On Sept. 10, a 46-year-old West Side man died from a lethal combination of fentanyl analogs, including Carfentanil.
These “were not pharmaceutical-grade drugs like those administered by medical professionals for severe pain. … Carfentanil is a fentanyl analog that is 10,000 times more potent than morphine, which is the active component of heroin. Carfentanil is used in veterinary practices to immobilize large animals,” according to a statement from Dr. Ponni Arunkumar, chief medical examiner.
Toxicology testing has also shown that a 35-year-old Lake Zurich man who died June 8 suffered a 3-methylfentanyl overdose, the medical examiner’s office found.
“3-Methylfentanyl is also a fentanyl analog and it is four times more potent than morphine,” according to Arunkumar.
While the deaths were the first from those specific opioids, they were just part of disturbing and deadly trend.

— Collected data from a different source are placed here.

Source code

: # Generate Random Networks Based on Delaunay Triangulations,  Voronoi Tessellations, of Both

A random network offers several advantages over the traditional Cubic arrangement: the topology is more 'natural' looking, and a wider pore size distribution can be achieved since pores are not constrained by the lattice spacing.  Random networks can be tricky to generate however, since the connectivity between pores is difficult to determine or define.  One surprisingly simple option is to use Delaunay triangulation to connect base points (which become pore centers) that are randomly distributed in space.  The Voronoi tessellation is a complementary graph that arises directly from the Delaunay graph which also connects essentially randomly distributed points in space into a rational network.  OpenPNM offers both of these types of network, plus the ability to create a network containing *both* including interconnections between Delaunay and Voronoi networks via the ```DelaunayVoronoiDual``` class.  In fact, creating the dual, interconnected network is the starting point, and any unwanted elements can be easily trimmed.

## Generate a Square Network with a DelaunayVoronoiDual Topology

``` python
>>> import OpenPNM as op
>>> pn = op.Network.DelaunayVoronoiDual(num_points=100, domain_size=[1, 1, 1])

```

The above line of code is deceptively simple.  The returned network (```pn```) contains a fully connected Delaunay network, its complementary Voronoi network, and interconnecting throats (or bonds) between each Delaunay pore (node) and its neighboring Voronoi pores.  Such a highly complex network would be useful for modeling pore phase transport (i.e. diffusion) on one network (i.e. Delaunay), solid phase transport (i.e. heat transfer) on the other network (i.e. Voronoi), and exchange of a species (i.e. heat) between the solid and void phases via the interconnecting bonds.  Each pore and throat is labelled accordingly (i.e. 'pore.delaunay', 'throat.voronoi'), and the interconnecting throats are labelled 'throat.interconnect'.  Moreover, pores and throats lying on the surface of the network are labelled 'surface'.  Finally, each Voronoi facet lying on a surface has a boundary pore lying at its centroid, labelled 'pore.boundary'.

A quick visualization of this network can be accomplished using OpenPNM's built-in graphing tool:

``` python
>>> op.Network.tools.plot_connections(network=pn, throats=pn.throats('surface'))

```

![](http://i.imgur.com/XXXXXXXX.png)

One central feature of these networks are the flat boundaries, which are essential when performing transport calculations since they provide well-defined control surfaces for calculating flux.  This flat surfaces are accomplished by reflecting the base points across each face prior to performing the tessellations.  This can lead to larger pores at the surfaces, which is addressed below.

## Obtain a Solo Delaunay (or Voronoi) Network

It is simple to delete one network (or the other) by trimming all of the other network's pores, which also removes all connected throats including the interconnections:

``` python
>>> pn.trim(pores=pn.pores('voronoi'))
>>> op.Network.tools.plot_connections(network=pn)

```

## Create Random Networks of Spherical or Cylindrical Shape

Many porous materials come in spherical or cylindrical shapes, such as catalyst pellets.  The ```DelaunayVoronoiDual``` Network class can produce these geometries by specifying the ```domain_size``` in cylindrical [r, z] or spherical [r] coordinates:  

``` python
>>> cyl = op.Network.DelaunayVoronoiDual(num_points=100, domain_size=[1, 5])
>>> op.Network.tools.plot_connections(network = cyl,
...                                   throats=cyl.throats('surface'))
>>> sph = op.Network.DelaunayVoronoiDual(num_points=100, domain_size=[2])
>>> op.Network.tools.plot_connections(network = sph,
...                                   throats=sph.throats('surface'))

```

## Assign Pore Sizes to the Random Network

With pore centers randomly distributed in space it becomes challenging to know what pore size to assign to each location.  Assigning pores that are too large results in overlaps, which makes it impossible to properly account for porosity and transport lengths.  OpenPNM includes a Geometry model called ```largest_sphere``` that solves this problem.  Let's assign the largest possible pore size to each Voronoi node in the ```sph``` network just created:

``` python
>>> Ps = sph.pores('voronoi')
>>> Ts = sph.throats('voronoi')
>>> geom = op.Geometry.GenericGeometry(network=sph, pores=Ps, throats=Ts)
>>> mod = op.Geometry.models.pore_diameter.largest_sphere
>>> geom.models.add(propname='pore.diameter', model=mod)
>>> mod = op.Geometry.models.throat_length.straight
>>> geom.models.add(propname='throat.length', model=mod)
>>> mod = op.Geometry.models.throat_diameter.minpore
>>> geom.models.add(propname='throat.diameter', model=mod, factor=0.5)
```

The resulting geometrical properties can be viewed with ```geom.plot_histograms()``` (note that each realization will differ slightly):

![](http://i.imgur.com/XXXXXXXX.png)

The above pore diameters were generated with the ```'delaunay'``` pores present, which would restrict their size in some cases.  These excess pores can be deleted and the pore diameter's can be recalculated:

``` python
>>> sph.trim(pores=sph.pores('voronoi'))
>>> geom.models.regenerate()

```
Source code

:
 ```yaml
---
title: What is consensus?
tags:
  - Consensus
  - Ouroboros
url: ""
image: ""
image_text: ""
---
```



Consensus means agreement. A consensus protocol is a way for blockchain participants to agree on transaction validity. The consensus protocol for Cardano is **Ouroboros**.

“Fentanyl and fentanyl analogues, like carfentanil, are very powerful drugs that are likely to be lethal,” Arunkumar said. “Just one dose can easily stop a person from breathing, causing immediate death.”
Carfentanil is an elephant tranquilizer, according to Dr. Steve Aks, emergency physician and toxicologist at Cook County Health & Hospitals System’s Stroger Hospital.
“It is not a drug that humans should be ingesting. These high-potency opioids and opioid analogs are thousands of times stronger than street opioids like heroin and are far more likely to cause death,” Aks said in the statement.
There have been 380 deaths so far in 2016 caused at least in part by fentanyl or fentanyl analogs, according to the medical examiner’s office. That number is likely to rise because it can take three months for test results to be finalized.
But that number is already a nearly 300 percent increase from 2015, when 102 deaths were linked to fentanyl or fentanyl analogs. In 2014 there were only 20 such deaths, according to the medical examiner’s office.
Medical examiners began testing for fentanyl routinely starting in June 2015 to keep up with national trends showing a spike in their use. Previously such tests were run at the discretion of the pathologist if the circumstance of the case–such as an unknown substance found in a decedent–called for it.
Such tests have shown that decedents “used fentanyl alone, with heroin, and with other drugs such as cocaine,” according to Arunkumar.
The most common such opioids found in overdose victims in Cook County have been furanyl fentanyl and a precursor/metabolite of fentanyl called despropionyl fentanyl (4-ANPP), according to the medical examiner’s office.